* [Exercise aim]: Report each line of the data that has "struct" somewhere in it.

-- Data shown follows --

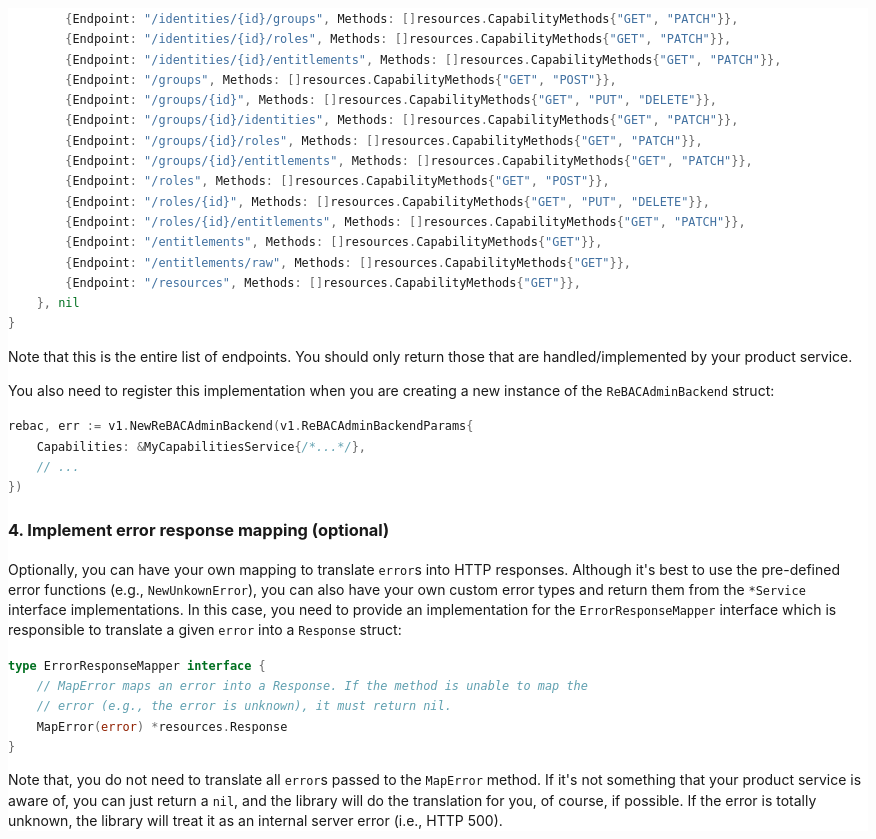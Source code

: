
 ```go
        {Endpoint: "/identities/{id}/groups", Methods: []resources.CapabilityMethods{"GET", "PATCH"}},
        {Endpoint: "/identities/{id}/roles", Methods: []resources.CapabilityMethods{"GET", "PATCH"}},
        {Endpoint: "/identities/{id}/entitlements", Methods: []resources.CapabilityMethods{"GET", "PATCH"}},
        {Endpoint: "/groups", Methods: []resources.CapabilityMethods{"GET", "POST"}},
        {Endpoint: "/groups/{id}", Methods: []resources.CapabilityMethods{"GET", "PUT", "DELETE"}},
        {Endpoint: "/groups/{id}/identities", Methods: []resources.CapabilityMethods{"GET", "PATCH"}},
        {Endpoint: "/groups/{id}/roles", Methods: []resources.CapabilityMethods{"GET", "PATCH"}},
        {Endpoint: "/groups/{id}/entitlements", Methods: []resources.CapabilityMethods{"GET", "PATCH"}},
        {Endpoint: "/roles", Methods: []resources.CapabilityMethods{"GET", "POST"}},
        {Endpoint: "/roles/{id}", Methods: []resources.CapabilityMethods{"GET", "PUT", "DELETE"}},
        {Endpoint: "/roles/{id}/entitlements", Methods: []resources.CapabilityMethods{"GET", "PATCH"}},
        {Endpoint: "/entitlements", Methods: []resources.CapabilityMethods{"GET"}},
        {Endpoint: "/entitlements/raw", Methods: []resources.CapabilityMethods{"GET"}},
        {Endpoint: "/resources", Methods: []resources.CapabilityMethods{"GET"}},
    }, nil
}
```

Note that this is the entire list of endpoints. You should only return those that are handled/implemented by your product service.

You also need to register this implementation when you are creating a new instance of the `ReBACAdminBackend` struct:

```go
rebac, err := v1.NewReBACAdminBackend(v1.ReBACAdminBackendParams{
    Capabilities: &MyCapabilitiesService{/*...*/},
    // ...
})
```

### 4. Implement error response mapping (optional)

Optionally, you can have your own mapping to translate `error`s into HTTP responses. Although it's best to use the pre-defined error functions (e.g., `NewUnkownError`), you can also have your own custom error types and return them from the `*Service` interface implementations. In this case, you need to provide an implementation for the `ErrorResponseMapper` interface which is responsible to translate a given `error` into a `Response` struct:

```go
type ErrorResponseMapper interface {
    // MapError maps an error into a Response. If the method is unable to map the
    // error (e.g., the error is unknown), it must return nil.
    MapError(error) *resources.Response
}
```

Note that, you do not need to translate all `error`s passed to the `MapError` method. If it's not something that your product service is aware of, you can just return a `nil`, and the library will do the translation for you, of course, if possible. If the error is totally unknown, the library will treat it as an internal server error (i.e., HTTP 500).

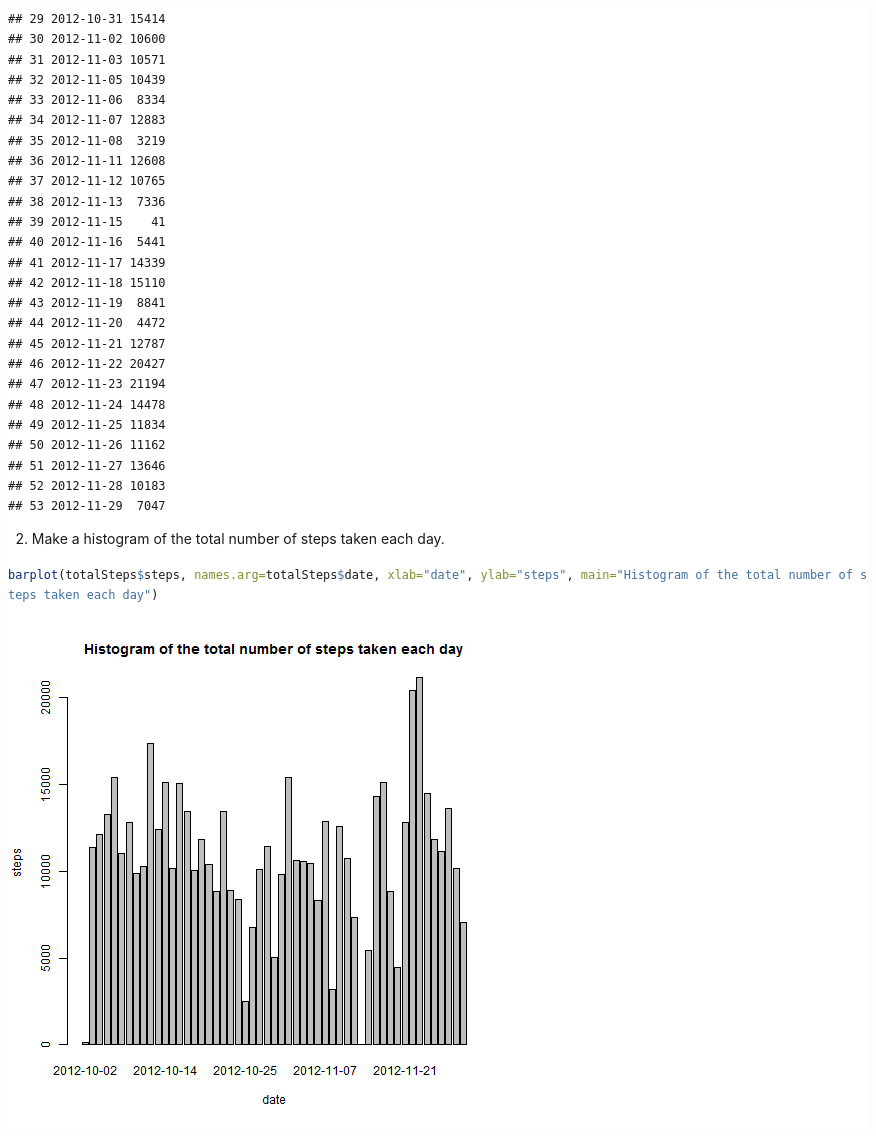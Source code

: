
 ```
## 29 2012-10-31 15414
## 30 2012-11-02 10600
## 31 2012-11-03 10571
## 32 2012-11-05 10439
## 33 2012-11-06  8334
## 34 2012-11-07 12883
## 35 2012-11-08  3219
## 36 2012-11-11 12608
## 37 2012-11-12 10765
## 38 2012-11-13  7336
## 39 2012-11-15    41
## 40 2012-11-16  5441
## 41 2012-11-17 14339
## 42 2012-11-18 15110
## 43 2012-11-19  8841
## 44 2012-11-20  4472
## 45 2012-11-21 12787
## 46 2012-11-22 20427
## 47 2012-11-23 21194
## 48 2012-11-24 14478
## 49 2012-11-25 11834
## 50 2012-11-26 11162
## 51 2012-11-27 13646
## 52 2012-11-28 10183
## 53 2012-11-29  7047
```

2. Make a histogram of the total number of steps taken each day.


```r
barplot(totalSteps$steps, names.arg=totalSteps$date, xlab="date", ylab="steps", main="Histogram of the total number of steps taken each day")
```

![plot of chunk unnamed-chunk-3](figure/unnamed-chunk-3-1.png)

-- Data shown concluded --

* [Output for this task]:
You also need to register this implementation when you are creating a new instance of the `ReBACAdminBackend` struct:
Optionally, you can have your own mapping to translate `error`s into HTTP responses. Although it's best to use the pre-defined error functions (e.g., `NewUnkownError`), you can also have your own custom error types and return them from the `*Service` interface implementations. In this case, you need to provide an implementation for the `ErrorResponseMapper` interface which is responsible to translate a given `error` into a `Response` struct:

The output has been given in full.